Globetrotting author maintains Pakistani roots through food
When Saman Shad decided to call Sydney home more than a decade ago she was determined not to forget her Pakistani roots, especially when it came to cooking for her family.
When Saman Shad decided to call Sydney home more than a decade ago she was determined not to forget her Pakistani roots, especially when it came to cooking for her family.
“I started out by teaching my kids how to cook chicken keema because they’ve grown up in Australia and it’s not something they have easy access to, and I want to introduce them to the spices and foods I grew up eating in Pakistan,” she said.
“These kinds of meals have always been a part of my life, and a dish like keema is easy to make and teach, and everyone has a different recipe of their own. It’s commonly made and eaten in Pakistani households, just as it once was in the Mughal courts.”
When The Australian asked some of our best-known novelists, playwrights, journalists and critics which recipes were most important to them and why, Shad shared a recipe which she’s since adapted for her three children.
Her keema recipe, which will appear in Monday’s edition of The Australian, is a nod to her childhood in Pakistan, as well as a celebration of her life in Australia.
“When I’m cooking it for my children, I don’t add any chilli powder, but you don’t really need to add chilli to enjoy the spices that make it such a flavoursome and much loved dish,” she said.
“There is not one keema recipe, but there are many. Everyone in my family makes keema a different way … How I’ve written it for the summer cookbook is what I usually do, though with experience I season by the eye like most Pakistanis do.”
Shad, who lived in Pakistan, the Middle East and the UK before settling in Australia, is set to publish her debut novel, The Matchmaker, at the end of January. The much-anticipated book focuses on the Sydney-based Pakistani diaspora and professional matchmaker called Saima.
“Through Saima and her clients, the book explores different cultural backgrounds and different ways of thinking,” Shad said.
“She doesn’t want it (the matchmaking) to be about pairing people from the same background or family, she wants it to be about who’s the best match. She’s trying to change all that.”
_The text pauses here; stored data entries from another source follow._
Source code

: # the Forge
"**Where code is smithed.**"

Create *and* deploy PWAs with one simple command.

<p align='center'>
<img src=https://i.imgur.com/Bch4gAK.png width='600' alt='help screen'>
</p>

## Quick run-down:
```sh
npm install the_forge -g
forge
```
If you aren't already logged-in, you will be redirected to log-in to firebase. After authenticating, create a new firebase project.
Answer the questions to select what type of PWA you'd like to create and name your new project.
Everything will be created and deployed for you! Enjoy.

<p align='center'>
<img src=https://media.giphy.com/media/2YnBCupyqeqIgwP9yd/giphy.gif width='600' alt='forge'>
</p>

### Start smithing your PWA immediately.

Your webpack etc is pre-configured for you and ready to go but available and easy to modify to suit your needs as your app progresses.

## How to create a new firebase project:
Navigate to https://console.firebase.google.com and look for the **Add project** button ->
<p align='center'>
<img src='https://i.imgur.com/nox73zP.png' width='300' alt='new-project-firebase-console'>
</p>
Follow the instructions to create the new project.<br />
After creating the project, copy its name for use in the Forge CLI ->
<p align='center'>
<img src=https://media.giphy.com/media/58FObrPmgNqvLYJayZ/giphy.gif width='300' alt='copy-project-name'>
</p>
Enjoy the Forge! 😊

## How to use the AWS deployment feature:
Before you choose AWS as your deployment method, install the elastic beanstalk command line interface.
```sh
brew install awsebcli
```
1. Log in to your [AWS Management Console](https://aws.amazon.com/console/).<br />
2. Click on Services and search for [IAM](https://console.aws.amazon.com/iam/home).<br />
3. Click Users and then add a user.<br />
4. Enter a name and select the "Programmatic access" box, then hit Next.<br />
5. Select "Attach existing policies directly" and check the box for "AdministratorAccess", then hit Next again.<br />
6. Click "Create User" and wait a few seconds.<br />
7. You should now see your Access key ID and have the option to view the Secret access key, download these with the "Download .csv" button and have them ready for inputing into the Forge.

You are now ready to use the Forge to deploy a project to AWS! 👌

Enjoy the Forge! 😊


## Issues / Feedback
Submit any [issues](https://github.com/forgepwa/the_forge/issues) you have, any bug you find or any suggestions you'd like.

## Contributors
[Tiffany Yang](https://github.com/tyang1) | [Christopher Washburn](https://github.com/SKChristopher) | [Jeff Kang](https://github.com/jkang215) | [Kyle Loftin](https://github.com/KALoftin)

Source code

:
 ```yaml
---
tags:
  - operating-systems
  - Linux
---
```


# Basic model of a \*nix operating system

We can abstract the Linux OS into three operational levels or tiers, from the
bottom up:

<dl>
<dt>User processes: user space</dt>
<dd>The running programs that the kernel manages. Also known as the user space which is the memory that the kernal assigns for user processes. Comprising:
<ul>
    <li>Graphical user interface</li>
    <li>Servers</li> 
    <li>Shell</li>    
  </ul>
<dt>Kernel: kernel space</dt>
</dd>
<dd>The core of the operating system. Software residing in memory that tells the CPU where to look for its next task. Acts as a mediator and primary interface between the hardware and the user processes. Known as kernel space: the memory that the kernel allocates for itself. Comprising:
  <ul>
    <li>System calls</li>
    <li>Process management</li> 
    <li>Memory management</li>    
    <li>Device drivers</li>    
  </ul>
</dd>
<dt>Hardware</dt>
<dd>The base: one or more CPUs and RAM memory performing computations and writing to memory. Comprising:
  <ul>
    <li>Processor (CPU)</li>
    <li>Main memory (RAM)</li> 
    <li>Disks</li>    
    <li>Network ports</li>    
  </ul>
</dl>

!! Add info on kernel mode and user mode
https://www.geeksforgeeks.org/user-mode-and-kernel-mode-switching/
While it was tempting to write a “misery book” about arranged marriages and matchmaking, Shad said she was determined to produce something that was humorous and positive.
“I’ve read a lot of miserable books about people who have had tragic experiences, which of course needs to be told,” she said.
“But there is the other side of the coin, where many people have great and even funny experiences of arranged marriages, and lead very happy lives. This is the kind of story I wanted to tell.”